Task description: Copy the records exactly, leaving out every picture.

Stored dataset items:

▼▼▼

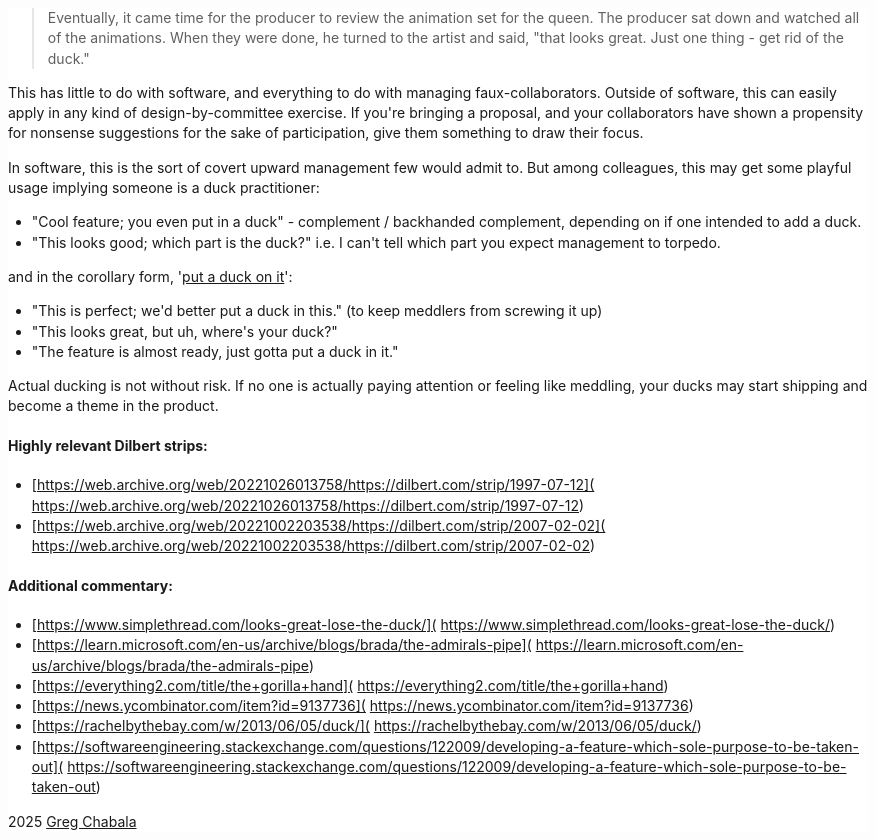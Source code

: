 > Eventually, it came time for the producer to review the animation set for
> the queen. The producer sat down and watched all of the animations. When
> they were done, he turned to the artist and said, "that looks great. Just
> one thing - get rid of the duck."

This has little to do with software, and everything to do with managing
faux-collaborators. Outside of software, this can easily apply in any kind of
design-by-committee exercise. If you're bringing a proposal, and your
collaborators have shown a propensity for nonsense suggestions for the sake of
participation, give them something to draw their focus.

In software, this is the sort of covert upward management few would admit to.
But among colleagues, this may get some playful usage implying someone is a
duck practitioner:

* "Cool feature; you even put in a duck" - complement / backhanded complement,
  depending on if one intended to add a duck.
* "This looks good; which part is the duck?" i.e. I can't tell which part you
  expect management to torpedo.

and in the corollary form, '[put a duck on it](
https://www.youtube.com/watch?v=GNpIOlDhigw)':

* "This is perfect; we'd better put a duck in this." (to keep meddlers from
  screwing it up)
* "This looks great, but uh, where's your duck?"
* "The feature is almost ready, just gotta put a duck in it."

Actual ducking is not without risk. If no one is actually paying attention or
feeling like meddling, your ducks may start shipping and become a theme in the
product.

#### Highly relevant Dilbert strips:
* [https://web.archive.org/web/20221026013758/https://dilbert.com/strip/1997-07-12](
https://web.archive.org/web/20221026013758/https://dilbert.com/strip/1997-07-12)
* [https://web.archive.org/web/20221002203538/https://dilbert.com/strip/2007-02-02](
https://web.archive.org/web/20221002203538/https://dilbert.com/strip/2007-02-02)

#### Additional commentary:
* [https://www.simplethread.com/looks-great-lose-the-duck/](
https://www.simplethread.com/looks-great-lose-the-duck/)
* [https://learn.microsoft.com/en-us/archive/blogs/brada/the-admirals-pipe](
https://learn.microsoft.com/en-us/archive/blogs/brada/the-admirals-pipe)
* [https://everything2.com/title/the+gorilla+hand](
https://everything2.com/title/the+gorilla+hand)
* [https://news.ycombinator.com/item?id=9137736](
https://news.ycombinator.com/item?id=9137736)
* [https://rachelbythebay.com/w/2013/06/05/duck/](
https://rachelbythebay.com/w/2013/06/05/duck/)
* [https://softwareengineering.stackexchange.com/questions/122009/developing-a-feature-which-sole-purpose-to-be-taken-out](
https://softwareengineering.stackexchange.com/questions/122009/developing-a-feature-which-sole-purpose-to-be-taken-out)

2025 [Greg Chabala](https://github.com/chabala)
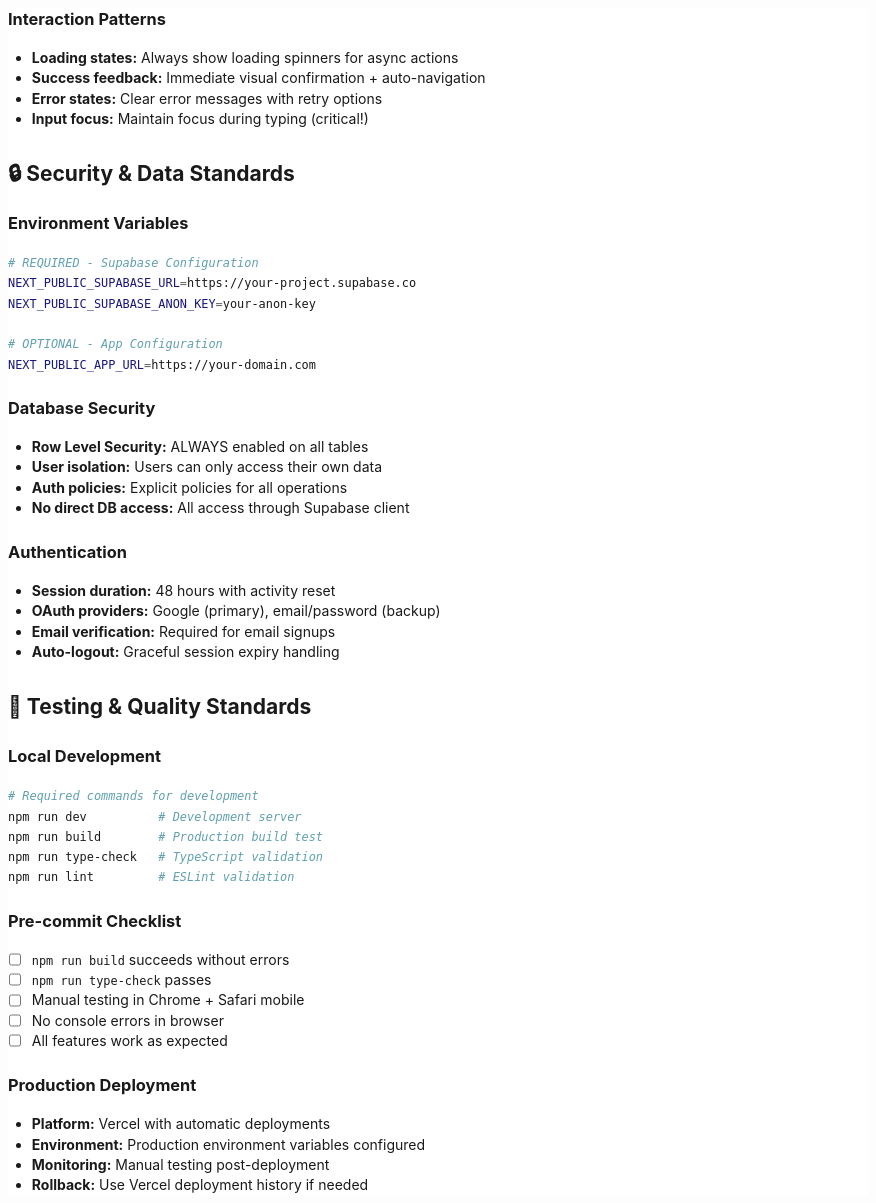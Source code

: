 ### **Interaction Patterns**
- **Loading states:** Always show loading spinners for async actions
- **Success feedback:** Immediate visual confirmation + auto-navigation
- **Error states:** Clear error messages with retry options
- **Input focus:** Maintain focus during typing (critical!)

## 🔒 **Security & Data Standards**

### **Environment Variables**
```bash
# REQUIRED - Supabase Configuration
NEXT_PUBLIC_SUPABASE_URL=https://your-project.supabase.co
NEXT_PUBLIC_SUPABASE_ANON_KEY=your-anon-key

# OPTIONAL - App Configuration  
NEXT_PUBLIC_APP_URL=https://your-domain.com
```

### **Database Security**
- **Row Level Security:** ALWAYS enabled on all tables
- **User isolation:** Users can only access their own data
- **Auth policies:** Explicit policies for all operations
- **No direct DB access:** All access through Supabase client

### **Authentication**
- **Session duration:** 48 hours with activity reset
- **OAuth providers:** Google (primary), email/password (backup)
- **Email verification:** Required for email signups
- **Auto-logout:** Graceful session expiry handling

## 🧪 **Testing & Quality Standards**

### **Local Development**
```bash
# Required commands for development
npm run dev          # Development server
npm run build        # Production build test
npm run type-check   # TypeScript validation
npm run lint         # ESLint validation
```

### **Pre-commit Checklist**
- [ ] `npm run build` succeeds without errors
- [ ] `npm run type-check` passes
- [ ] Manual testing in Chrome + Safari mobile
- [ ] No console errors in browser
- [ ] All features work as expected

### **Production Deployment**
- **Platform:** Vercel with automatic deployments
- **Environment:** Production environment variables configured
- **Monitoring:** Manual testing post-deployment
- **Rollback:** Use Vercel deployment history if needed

▲▲▲

Solution to this exercise:
Source code

: > Eventually, it came time for the producer to review the animation set for
> the queen. The producer sat down and watched all of the animations. When
> they were done, he turned to the artist and said, "that looks great. Just
> one thing - get rid of the duck."

This has little to do with software, and everything to do with managing
faux-collaborators. Outside of software, this can easily apply in any kind of
design-by-committee exercise. If you're bringing a proposal, and your
collaborators have shown a propensity for nonsense suggestions for the sake of
participation, give them something to draw their focus.

In software, this is the sort of covert upward management few would admit to.
But among colleagues, this may get some playful usage implying someone is a
duck practitioner:

* "Cool feature; you even put in a duck" - complement / backhanded complement,
  depending on if one intended to add a duck.
* "This looks good; which part is the duck?" i.e. I can't tell which part you
  expect management to torpedo.

and in the corollary form, '[put a duck on it](
https://www.youtube.com/watch?v=GNpIOlDhigw)':

* "This is perfect; we'd better put a duck in this." (to keep meddlers from
  screwing it up)
* "This looks great, but uh, where's your duck?"
* "The feature is almost ready, just gotta put a duck in it."

Actual ducking is not without risk. If no one is actually paying attention or
feeling like meddling, your ducks may start shipping and become a theme in the
product.

#### Highly relevant Dilbert strips:
* [https://web.archive.org/web/20221026013758/https://dilbert.com/strip/1997-07-12](
https://web.archive.org/web/20221026013758/https://dilbert.com/strip/1997-07-12)
* [https://web.archive.org/web/20221002203538/https://dilbert.com/strip/2007-02-02](
https://web.archive.org/web/20221002203538/https://dilbert.com/strip/2007-02-02)

#### Additional commentary:
* [https://www.simplethread.com/looks-great-lose-the-duck/](
https://www.simplethread.com/looks-great-lose-the-duck/)
* [https://learn.microsoft.com/en-us/archive/blogs/brada/the-admirals-pipe](
https://learn.microsoft.com/en-us/archive/blogs/brada/the-admirals-pipe)
* [https://everything2.com/title/the+gorilla+hand](
https://everything2.com/title/the+gorilla+hand)
* [https://news.ycombinator.com/item?id=9137736](
https://news.ycombinator.com/item?id=9137736)
* [https://rachelbythebay.com/w/2013/06/05/duck/](
https://rachelbythebay.com/w/2013/06/05/duck/)
* [https://softwareengineering.stackexchange.com/questions/122009/developing-a-feature-which-sole-purpose-to-be-taken-out](
https://softwareengineering.stackexchange.com/questions/122009/developing-a-feature-which-sole-purpose-to-be-taken-out)

2025 [Greg Chabala](https://github.com/chabala)
Source code

: ### **Interaction Patterns**
- **Loading states:** Always show loading spinners for async actions
- **Success feedback:** Immediate visual confirmation + auto-navigation
- **Error states:** Clear error messages with retry options
- **Input focus:** Maintain focus during typing (critical!)

## 🔒 **Security & Data Standards**

### **Environment Variables**
```bash
# REQUIRED - Supabase Configuration
NEXT_PUBLIC_SUPABASE_URL=https://your-project.supabase.co
NEXT_PUBLIC_SUPABASE_ANON_KEY=your-anon-key

# OPTIONAL - App Configuration  
NEXT_PUBLIC_APP_URL=https://your-domain.com
```

### **Database Security**
- **Row Level Security:** ALWAYS enabled on all tables
- **User isolation:** Users can only access their own data
- **Auth policies:** Explicit policies for all operations
- **No direct DB access:** All access through Supabase client

### **Authentication**
- **Session duration:** 48 hours with activity reset
- **OAuth providers:** Google (primary), email/password (backup)
- **Email verification:** Required for email signups
- **Auto-logout:** Graceful session expiry handling

## 🧪 **Testing & Quality Standards**

### **Local Development**
```bash
# Required commands for development
npm run dev          # Development server
npm run build        # Production build test
npm run type-check   # TypeScript validation
npm run lint         # ESLint validation
```

### **Pre-commit Checklist**
- [ ] `npm run build` succeeds without errors
- [ ] `npm run type-check` passes
- [ ] Manual testing in Chrome + Safari mobile
- [ ] No console errors in browser
- [ ] All features work as expected

### **Production Deployment**
- **Platform:** Vercel with automatic deployments
- **Environment:** Production environment variables configured
- **Monitoring:** Manual testing post-deployment
- **Rollback:** Use Vercel deployment history if needed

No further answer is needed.